The dungeons are pretty classic exploratory places, with a decent mix of encounters. It’s generally overly described and under specific, which leads to a bit of a bland feel to it. While there’s no organized response to the parties incursion (especially on level 2, the “lair” proper) it does have some notes about nearby monsters responding to light noise, in place. The ending has a beholder teleporting in, accompanied by an invisible wizard (classic “we need to explain WHY” bullshit.) The beholder wants to buy a small orphan boy from slavers. Since the party is after the orphans, this is probably going to be objected to. Thus the party gets to eat shit and let him take him OR the beholder gets to pull his punches, for some reason. This is not strong design. Far better for him to show up and just grab the boy and leave, eliminating this suspension of disbelief break.
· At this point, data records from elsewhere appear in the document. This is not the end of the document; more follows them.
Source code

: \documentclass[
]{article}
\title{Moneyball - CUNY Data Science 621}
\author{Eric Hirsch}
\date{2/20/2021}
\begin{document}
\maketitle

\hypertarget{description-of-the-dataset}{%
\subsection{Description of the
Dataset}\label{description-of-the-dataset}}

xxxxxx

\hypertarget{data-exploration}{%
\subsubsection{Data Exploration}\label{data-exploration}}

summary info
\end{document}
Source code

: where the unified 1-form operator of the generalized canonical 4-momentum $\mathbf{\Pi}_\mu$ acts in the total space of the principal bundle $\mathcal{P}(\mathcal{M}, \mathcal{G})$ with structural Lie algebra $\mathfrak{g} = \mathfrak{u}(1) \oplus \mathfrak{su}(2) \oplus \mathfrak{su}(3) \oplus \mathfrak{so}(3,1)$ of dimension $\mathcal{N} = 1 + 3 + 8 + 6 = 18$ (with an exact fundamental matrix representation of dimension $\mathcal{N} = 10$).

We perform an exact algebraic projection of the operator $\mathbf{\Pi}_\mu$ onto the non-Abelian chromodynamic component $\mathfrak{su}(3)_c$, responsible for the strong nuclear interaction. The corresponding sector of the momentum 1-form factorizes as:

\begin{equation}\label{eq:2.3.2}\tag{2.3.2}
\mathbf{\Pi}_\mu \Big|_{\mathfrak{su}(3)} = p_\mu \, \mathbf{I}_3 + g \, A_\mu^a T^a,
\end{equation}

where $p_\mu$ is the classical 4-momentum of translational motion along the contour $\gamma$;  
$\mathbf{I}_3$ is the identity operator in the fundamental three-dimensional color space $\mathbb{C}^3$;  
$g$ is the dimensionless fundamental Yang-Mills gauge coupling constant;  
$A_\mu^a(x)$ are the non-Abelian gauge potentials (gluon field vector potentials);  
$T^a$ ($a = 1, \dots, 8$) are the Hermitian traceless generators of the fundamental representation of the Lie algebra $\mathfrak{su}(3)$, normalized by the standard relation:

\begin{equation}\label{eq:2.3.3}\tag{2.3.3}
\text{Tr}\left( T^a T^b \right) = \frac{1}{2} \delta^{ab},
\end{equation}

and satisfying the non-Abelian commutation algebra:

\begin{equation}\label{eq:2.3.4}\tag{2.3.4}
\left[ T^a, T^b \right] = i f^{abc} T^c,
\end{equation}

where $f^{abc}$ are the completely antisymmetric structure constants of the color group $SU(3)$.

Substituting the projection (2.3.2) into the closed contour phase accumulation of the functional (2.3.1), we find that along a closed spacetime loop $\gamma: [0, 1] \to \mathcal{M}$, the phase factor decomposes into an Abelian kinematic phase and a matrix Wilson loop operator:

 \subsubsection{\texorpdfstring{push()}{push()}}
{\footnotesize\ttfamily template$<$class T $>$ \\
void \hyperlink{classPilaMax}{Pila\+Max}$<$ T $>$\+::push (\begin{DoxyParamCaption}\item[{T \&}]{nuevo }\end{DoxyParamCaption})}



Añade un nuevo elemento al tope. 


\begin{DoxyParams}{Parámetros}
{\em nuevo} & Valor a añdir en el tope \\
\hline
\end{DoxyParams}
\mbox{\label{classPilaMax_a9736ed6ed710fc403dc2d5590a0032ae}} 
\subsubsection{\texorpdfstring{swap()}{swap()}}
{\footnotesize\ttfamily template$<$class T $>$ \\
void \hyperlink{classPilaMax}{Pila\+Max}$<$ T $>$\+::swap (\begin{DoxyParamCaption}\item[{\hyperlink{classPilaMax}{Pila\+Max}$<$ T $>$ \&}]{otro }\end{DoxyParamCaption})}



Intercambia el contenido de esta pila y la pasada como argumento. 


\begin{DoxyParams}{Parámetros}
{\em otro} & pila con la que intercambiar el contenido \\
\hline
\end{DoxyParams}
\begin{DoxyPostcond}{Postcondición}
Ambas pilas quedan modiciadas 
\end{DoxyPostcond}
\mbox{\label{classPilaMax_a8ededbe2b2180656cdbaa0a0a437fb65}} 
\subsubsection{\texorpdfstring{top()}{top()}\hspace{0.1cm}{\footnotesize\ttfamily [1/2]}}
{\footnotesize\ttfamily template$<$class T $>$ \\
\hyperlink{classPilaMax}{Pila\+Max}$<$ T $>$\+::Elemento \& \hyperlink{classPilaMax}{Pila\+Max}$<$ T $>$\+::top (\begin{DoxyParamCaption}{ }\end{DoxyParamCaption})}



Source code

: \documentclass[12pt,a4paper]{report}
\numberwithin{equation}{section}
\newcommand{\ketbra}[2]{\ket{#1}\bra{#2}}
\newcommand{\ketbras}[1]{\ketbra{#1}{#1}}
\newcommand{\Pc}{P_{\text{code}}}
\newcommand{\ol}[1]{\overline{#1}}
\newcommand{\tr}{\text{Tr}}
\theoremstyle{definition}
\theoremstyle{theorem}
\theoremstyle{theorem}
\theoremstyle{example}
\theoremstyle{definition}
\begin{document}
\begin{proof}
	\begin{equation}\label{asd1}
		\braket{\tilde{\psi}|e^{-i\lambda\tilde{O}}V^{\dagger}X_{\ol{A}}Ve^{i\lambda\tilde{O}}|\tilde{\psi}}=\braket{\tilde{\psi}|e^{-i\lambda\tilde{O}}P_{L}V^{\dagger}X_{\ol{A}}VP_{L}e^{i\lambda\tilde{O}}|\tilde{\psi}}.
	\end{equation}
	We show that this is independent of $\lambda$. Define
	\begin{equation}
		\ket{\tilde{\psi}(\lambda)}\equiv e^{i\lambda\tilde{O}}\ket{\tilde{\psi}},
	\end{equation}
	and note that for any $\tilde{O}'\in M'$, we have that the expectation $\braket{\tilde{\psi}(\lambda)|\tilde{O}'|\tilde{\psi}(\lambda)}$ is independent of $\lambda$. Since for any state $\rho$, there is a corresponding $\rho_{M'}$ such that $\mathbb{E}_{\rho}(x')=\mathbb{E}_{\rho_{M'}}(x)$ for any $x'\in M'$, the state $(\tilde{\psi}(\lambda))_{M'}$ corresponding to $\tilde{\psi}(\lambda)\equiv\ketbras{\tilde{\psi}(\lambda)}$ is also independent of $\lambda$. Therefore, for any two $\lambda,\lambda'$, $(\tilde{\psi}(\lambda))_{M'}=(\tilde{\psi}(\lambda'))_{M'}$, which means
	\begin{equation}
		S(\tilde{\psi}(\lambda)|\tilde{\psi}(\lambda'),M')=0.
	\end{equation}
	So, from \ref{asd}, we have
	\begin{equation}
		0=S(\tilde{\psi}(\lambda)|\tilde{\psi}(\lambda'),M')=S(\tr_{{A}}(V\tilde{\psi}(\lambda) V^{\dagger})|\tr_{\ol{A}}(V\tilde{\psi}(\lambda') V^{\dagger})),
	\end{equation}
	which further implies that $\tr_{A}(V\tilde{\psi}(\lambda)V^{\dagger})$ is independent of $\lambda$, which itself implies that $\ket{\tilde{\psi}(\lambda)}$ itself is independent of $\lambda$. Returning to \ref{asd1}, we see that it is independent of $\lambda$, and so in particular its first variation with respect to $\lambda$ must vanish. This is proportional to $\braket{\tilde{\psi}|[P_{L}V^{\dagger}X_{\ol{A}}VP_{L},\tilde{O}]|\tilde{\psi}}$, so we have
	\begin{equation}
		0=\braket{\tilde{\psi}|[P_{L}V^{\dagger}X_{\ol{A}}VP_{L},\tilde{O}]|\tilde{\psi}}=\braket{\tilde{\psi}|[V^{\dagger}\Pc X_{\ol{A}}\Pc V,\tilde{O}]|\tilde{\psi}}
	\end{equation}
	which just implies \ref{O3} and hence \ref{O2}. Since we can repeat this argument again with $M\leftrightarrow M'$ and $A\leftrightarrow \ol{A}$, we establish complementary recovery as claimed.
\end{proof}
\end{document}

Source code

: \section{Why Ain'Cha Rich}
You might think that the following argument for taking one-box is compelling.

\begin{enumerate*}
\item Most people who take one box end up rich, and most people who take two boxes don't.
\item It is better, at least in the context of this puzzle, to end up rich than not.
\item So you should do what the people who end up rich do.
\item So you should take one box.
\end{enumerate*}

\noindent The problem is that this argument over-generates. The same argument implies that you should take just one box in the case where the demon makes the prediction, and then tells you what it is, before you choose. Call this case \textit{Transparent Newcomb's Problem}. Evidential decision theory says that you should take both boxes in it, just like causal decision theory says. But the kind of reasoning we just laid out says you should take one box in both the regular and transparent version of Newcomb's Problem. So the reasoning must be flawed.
The adventure outline is ok, and not really a railroad. It’s mostly just a pretext to get the party into the two dungeon levels and have some fun there, wrapping it in some slight pretext of an investigation and the cliffhanger mystery of the beholder. The dungeon is not a travesty but I don’t really feel it supports the DM the way a good design should. I suppose it’s probably as good as one can expect from this era of Dungeon.
By Hank Woon
A fiefdom has gone silent, with rumors of demons. The party go to the local castle and kill a lot of demons and slaad. The adventure might be thought of as in two parts. The intro and village and then the castle proper. They both suffer from a lack of specificity (most Dungeon Magazine adventures do, but it’s notable in this case because …) but the first part is quite a bit more … atmospheric? than the second. There’s a creepy abandoned village where terrible things have happened vibe to both the intro encounter and the village. It’s not followed up on wel (lack of specificity …) but it does a much much better job than most Dungeon adventures in setting a mood in the DM’s mind. The second half, though, in the the castle, fails mostly in this regard. It turns in to a “room with an outsider in it that attacks” kind of adventure. There’s an encounter or two with some potential, like the insane mother with her eyes torn out, infected, but again it’s a little too fact based and lacks specificity. There’s a hint of scene-based play in the village, with some programmed attacks, like when the party LEAVES the inn. It does have a nice side-bar with how to deal with high level magic, the advice of which is not as terrible as it usually is. I may not agree with it all, but it doesn’t gimp the players. Fixing this would be a chore, since most of the castle would need shored up, but it is a nice little read for inspiration.